In short, the new Obama NASA strategy will do for space what the shift from a DARPA-funded government-centric computer industry of the 70s and early 80’s to an entrepreurial private sector strategy did for the computer industry, spawning the WWW, Apple, Intel, Google, and Microsoft. The shift from government-funded to private launched the US as the world’s innovation leader.
In supporting this radical shift, the Augustine committee pointed out that they would require at least $50 billion more over the next 10 years in order for NASA to get back to the moon. And then we would get there about a decade late, and all the money was going into one massive effort.
“Events such as the flight of "SpaceShipOne" and current work on commercial human suborbital/orbital flight systems herald a 'New Space' era,” said Dr Charles Lurio, publisher of “The Lurio Report” which covers the new private space sector. “Commercial activities could expand to produce economic benefits in rivalry to the IT/web revolution.
“The Cold War era 'moon race' linked space to a government framework and a public mindset that effectively prohibited developing practical spaceflight abilities for people and cargo. Only comsat - type space businesses could succeed, since radio signals provide their own transportation to and from orbit.”
This is exactly why the rise of the US private space sector is so vital and so timely. While critics and status-quo members of congress are lining up to attack the program, US entrepreneurs from Jeff Bezos to Tesla and Space X’s Elon Musk to Microsoft’s Paul Allen, are heading at full steam into our space future. With international partners in abundance including the space programs in Canada, Japan, Europe and India along with other countries, the US space program is preparing for an exciting dynamic future.
“The US space program is not atrophying, quite the opposite. The newly proposed NASA budget and program will create the opportunity for the private sector to do for space what it did for computers: massively reduce costs and similarly increase capabilities,” said Dr Charles Lurio, publisher of “The Lurio Report” which covers the new private space sector.
The money flows from the vast stimulus effort that the US government has activated over the past few months and is part of the US $6 billion, five-year effort to make sustained commercial spaceflight a reality.

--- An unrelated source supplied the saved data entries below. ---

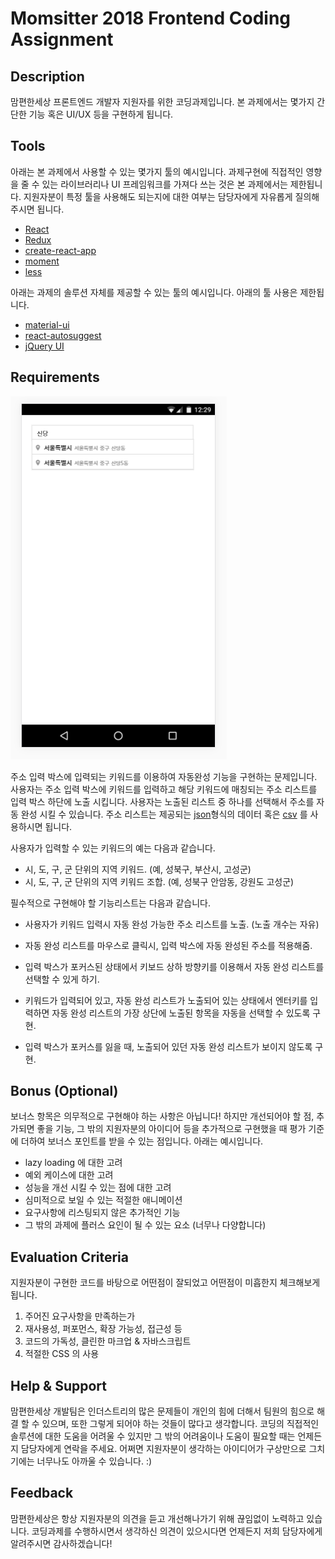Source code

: # Momsitter 2018 Frontend Coding Assignment

## Description

맘편한세상 프론트엔드 개발자 지원자를 위한 코딩과제입니다. 본 과제에서는 몇가지 간단한 기능 혹은 UI/UX 등을 구현하게 됩니다.

## Tools

아래는 본 과제에서 사용할 수 있는 몇가지 툴의 예시입니다.
과제구현에 직접적인 영향을 줄 수 있는 라이브러리나 UI 프레임워크를 가져다 쓰는 것은 본 과제에서는 제한됩니다.
지원자분이 특정 툴을 사용해도 되는지에 대한 여부는 담당자에게 자유롭게 질의해주시면 됩니다.

* [React](https://reactjs.org/)
* [Redux](https://redux.js.org/)
* [create-react-app](https://github.com/facebook/create-react-app)
* [moment](https://momentjs.com/)
* [less](http://lesscss.org/)

아래는 과제의 솔루션 자체를 제공할 수 있는 툴의 예시입니다. 아래의 툴 사용은 제한됩니다.

* [material-ui](http://www.material-ui.com/#/)
* [react-autosuggest](http://react-autosuggest.js.org/)
* [jQuery UI](https://jqueryui.com/)

## Requirements

![예시](./mock-image.png)

주소 입력 박스에 입력되는 키워드를 이용하여 자동완성 기능을 구현하는 문제입니다.
사용자는 주소 입력 박스에 키워드를 입력하고 해당 키워드에 매칭되는 주소 리스트를 입력 박스
하단에 노출 시킵니다. 사용자는 노출된 리스트 중 하나를 선택해서 주소를 자동 완성 시킬 수 있습니다.
주소 리스트는 제공되는 [json](./data.json)형식의 데이터 혹은 [csv](./data.csv) 를 사용하시면 됩니다.

사용자가 입력할 수 있는 키워드의 예는 다음과 같습니다.

* 시, 도, 구, 군 단위의 지역 키워드. (예, 성북구, 부산시, 고성군)
* 시, 도, 구, 군 단위의 지역 키워드 조합. (예, 성북구 안암동, 강원도 고성군)

필수적으로 구현해야 할 기능리스트는 다음과 같습니다.

* 사용자가 키워드 입력시 자동 완성 가능한 주소 리스트를 노출. (노출 개수는 자유)

* 자동 완성 리스트를 마우스로 클릭시, 입력 박스에 자동 완성된 주소를 적용해줌.

* 입력 박스가 포커스된 상태에서 키보드 상하 방향키를 이용해서 자동 완성 리스트를 선택할 수 있게 하기.

* 키워드가 입력되어 있고, 자동 완성 리스트가 노출되어 있는 상태에서 엔터키를 입력하면 자동 완성 리스트의
가장 상단에 노출된 항목을 자동을 선택할 수 있도록 구현.

* 입력 박스가 포커스를 잃을 때, 노출되어 있던 자동 완성 리스트가 보이지 않도록 구현.

## Bonus (Optional)

보너스 항목은 의무적으로 구현해야 하는 사항은 아닙니다!
하지만 개선되어야 할 점, 추가되면 좋을 기능, 그 밖의 지원자분의 아이디어 등을 추가적으로 구현했을 때
평가 기준에 더하여 보너스 포인트를 받을 수 있는 점입니다. 아래는 예시입니다.

* lazy loading 에 대한 고려
* 예외 케이스에 대한 고려
* 성능을 개선 시킬 수 있는 점에 대한 고려
* 심미적으로 보일 수 있는 적절한 애니메이션
* 요구사항에 리스팅되지 않은 추가적인 기능
* 그 밖의 과제에 플러스 요인이 될 수 있는 요소 (너무나 다양합니다)

## Evaluation Criteria

지원자분이 구현한 코드를 바탕으로 어떤점이 잘되었고 어떤점이 미흡한지 체크해보게 됩니다.

1. 주어진 요구사항을 만족하는가
2. 재사용성, 퍼포먼스, 확장 가능성, 접근성 등
3. 코드의 가독성, 클린한 마크업 & 자바스크립트
2. 적절한 CSS 의 사용

## Help & Support

맘편한세상 개발팀은 인더스트리의 많은 문제들이 개인의 힘에 더해서 팀원의 힘으로 해결 할 수 있으며,
또한 그렇게 되어야 하는 것들이 많다고 생각합니다.
코딩의 직접적인 솔루션에 대한 도움을 어려울 수 있지만 그 밖의 어려움이나 도움이 필요할 때는 언제든지
담당자에게 연락을 주세요.
어쩌면 지원자분이 생각하는 아이디어가 구상만으로 그치기에는 너무나도 아까울 수 있습니다. :)

## Feedback

맘편한세상은 항상 지원자분의 의견을 듣고 개선해나가기 위해 끊임없이 노력하고 있습니다.
코딩과제를 수행하시면서 생각하신 의견이 있으시다면 언제든지 저희 담당자에게 알려주시면 감사하겠습니다!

“New and small companies will benefit enormously in the process, like Colorado-based Sierra Nevada Corp, which alone was awarded $20 million to continue development of its “Dream Chaser” manned space capsule, and Washington State-based Blue Origin which was awarded almost $4 million for various projects, including research on the use of composite materials in space,” writes Peter J. Brown in Asia Times.” Another small company on the list is Arizona-based Paragon Space Development Corp, which is pursuing various space mission support systems and receiving $1.4 million to do so.
“Boeing, a veteran contractor for NASA, received $18 million to create a seven-person space capsule and a joint venture involving Boeing and Lockheed Martin known as the United Launch Alliance will use almost $7 million for systems in support of future Atlas 5 and Delta 4 rocket flights.
“It is important to note that two pioneering US private space sector companies, California-based Space Exploration Technologies and Virginia-based Orbital Sciences Corp, are moving ahead rapidly thanks to the $3.5 billion that they have already been awarded for International Space Station support missions,” Brown added.
“Is the private sector likely to have failures? Yes. Will lives be lost? Most regrettably, that may happen at some time or other. But NASA has had tragic losses for decades, without substantially overcoming fundamental safety issues - just as they haven’t reduced cost,” wrote Lurio in his most recent report. “The private sector would pursue multiple paths to orbit in parallel, respond more quickly to fix system flaws, and must strive constantly towards making space flight ever-safer to enable and expand its own new, private markets.”
“The proposed R&D work has several sections which themselves appear geared to both benefit from and encourage ‘a thousand flowers blooming’ in the New Space industry,” wrote Lurio, who added, “The fight for changes at NASA has barely begun.”